From the line containing "include gallery.html" to the final line of the material below, copy each line exactly, including both endpoints, and leave out all other lines.
-----
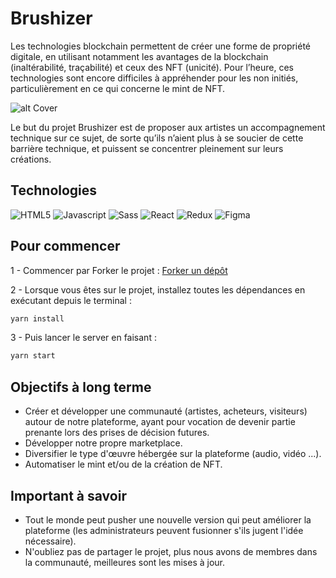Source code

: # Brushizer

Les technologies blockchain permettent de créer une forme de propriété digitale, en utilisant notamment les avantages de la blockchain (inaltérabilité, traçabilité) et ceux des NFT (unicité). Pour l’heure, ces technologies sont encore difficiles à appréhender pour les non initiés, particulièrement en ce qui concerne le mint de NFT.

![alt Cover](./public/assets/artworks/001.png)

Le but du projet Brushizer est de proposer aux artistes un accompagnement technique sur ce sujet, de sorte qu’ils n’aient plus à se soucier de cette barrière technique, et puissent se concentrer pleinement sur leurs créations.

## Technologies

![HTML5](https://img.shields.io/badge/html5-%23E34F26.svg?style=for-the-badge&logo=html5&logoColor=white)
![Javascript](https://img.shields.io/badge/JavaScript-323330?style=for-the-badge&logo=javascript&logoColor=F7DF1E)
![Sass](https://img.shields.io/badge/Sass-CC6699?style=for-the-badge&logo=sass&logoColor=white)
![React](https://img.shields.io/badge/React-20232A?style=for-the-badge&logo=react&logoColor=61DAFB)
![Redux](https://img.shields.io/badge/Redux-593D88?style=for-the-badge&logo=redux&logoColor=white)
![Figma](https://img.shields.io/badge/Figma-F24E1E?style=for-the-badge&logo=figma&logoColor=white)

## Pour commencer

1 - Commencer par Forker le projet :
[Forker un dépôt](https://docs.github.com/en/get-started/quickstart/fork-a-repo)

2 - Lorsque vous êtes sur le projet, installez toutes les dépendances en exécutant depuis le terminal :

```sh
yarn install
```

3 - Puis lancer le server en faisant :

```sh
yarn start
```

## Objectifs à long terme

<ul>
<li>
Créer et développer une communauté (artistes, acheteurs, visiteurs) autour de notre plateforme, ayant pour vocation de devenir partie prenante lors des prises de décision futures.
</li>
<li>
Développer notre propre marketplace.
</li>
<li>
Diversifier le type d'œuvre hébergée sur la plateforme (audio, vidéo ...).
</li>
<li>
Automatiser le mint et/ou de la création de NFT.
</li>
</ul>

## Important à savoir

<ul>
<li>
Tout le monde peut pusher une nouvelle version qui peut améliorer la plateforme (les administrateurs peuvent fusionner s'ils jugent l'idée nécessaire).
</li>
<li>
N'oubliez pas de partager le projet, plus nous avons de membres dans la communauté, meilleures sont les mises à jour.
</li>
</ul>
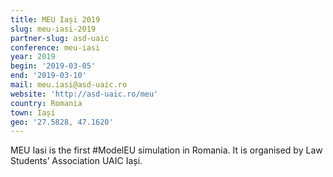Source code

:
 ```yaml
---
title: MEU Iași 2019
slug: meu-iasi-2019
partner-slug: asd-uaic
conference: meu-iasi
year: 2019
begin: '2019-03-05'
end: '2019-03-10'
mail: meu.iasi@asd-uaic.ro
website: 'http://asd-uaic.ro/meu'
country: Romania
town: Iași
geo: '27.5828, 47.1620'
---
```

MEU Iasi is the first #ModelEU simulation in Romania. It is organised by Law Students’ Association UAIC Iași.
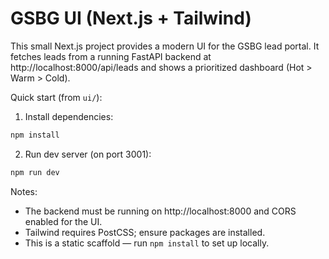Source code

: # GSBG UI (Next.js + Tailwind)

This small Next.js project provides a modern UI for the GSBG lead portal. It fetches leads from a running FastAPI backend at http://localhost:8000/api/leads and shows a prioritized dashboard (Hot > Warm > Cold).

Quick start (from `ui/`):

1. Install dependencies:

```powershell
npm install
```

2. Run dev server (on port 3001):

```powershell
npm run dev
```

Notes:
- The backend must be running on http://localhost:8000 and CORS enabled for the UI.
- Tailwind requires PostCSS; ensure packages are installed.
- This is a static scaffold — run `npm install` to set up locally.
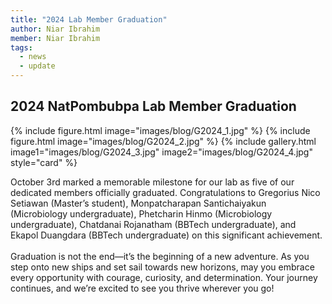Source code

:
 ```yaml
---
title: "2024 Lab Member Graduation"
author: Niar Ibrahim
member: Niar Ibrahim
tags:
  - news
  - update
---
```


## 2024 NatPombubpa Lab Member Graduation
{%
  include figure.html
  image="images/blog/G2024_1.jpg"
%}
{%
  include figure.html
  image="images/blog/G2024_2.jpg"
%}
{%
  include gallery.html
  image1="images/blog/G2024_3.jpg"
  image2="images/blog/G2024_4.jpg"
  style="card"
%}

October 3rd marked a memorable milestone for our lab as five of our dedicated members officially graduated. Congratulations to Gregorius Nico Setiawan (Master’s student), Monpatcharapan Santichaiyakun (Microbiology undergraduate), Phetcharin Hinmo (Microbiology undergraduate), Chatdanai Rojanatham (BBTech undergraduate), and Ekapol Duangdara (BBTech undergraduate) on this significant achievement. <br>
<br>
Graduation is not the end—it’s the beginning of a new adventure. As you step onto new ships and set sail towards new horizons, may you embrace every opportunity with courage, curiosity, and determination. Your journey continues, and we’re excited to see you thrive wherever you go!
-----
#### Solved problem:
  include gallery.html
  image1="images/blog/G2024_3.jpg"
  image2="images/blog/G2024_4.jpg"
  style="card"
%}

October 3rd marked a memorable milestone for our lab as five of our dedicated members officially graduated. Congratulations to Gregorius Nico Setiawan (Master’s student), Monpatcharapan Santichaiyakun (Microbiology undergraduate), Phetcharin Hinmo (Microbiology undergraduate), Chatdanai Rojanatham (BBTech undergraduate), and Ekapol Duangdara (BBTech undergraduate) on this significant achievement. <br>
<br>
Graduation is not the end—it’s the beginning of a new adventure. As you step onto new ships and set sail towards new horizons, may you embrace every opportunity with courage, curiosity, and determination. Your journey continues, and we’re excited to see you thrive wherever you go!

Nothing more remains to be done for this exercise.